START GIVEN DATA

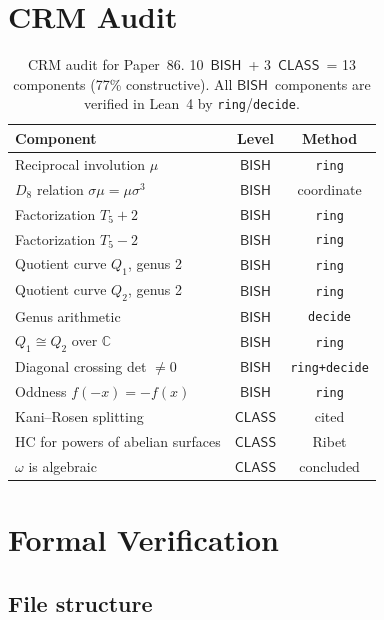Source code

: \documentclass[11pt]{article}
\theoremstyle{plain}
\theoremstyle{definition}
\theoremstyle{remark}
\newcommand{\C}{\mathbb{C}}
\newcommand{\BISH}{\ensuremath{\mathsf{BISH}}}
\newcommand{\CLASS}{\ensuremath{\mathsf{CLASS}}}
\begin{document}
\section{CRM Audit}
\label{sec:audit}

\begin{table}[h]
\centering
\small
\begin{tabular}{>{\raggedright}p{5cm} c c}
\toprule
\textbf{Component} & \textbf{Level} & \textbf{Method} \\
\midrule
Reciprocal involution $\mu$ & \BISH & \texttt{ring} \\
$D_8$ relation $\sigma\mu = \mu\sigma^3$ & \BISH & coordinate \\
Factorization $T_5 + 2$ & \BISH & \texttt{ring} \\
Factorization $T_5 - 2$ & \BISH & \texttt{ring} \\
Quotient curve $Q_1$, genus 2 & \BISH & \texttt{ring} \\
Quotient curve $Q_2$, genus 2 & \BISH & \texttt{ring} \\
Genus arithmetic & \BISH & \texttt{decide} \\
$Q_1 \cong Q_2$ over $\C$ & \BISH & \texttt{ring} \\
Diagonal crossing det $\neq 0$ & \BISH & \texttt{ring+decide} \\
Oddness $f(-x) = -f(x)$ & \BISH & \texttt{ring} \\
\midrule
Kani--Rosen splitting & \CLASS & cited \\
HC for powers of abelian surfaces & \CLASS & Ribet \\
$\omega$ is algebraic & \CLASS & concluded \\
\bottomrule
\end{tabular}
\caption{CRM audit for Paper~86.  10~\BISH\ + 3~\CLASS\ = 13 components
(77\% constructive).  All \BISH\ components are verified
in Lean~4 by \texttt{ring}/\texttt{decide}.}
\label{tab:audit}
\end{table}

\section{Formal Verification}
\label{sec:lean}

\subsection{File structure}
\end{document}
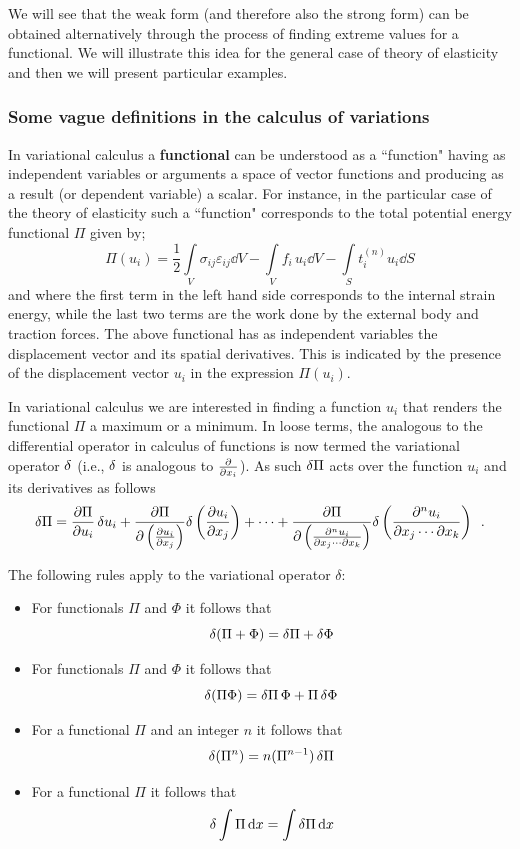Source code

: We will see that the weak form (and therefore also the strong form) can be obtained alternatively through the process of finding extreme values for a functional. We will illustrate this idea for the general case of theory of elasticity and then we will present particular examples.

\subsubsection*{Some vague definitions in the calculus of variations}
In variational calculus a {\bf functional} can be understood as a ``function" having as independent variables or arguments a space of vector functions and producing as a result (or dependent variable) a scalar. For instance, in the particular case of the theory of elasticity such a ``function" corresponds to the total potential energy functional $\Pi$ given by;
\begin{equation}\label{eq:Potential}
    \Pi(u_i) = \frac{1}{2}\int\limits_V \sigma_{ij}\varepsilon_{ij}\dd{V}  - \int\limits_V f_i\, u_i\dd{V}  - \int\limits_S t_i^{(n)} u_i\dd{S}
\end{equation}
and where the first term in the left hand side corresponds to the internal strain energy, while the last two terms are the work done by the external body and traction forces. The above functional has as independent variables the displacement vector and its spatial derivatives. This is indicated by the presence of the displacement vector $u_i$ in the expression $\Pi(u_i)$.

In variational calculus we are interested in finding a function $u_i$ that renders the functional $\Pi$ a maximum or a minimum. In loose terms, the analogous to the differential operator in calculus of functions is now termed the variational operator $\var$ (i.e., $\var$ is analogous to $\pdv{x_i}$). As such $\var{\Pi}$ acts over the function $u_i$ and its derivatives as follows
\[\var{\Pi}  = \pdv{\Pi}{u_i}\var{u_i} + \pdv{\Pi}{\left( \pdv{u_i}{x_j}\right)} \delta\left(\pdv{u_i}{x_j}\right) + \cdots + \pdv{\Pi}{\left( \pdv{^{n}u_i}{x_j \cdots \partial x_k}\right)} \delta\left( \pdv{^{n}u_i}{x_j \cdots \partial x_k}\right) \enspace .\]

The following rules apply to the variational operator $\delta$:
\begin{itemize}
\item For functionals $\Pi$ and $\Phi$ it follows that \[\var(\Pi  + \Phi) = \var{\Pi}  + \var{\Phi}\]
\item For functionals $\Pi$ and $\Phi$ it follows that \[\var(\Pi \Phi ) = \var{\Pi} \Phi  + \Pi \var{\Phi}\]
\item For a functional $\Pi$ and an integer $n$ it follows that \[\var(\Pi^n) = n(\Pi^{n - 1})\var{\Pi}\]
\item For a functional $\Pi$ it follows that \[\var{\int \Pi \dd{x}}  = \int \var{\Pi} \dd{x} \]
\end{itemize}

END GIVEN DATA

## WHAT THE TASK ASKS
Where does the word "Factorization" occur in the records? Return every line that holds it.

## OUTPUT
Factorization $T_5 + 2$ & \BISH & \texttt{ring} \\
Factorization $T_5 - 2$ & \BISH & \texttt{ring} \\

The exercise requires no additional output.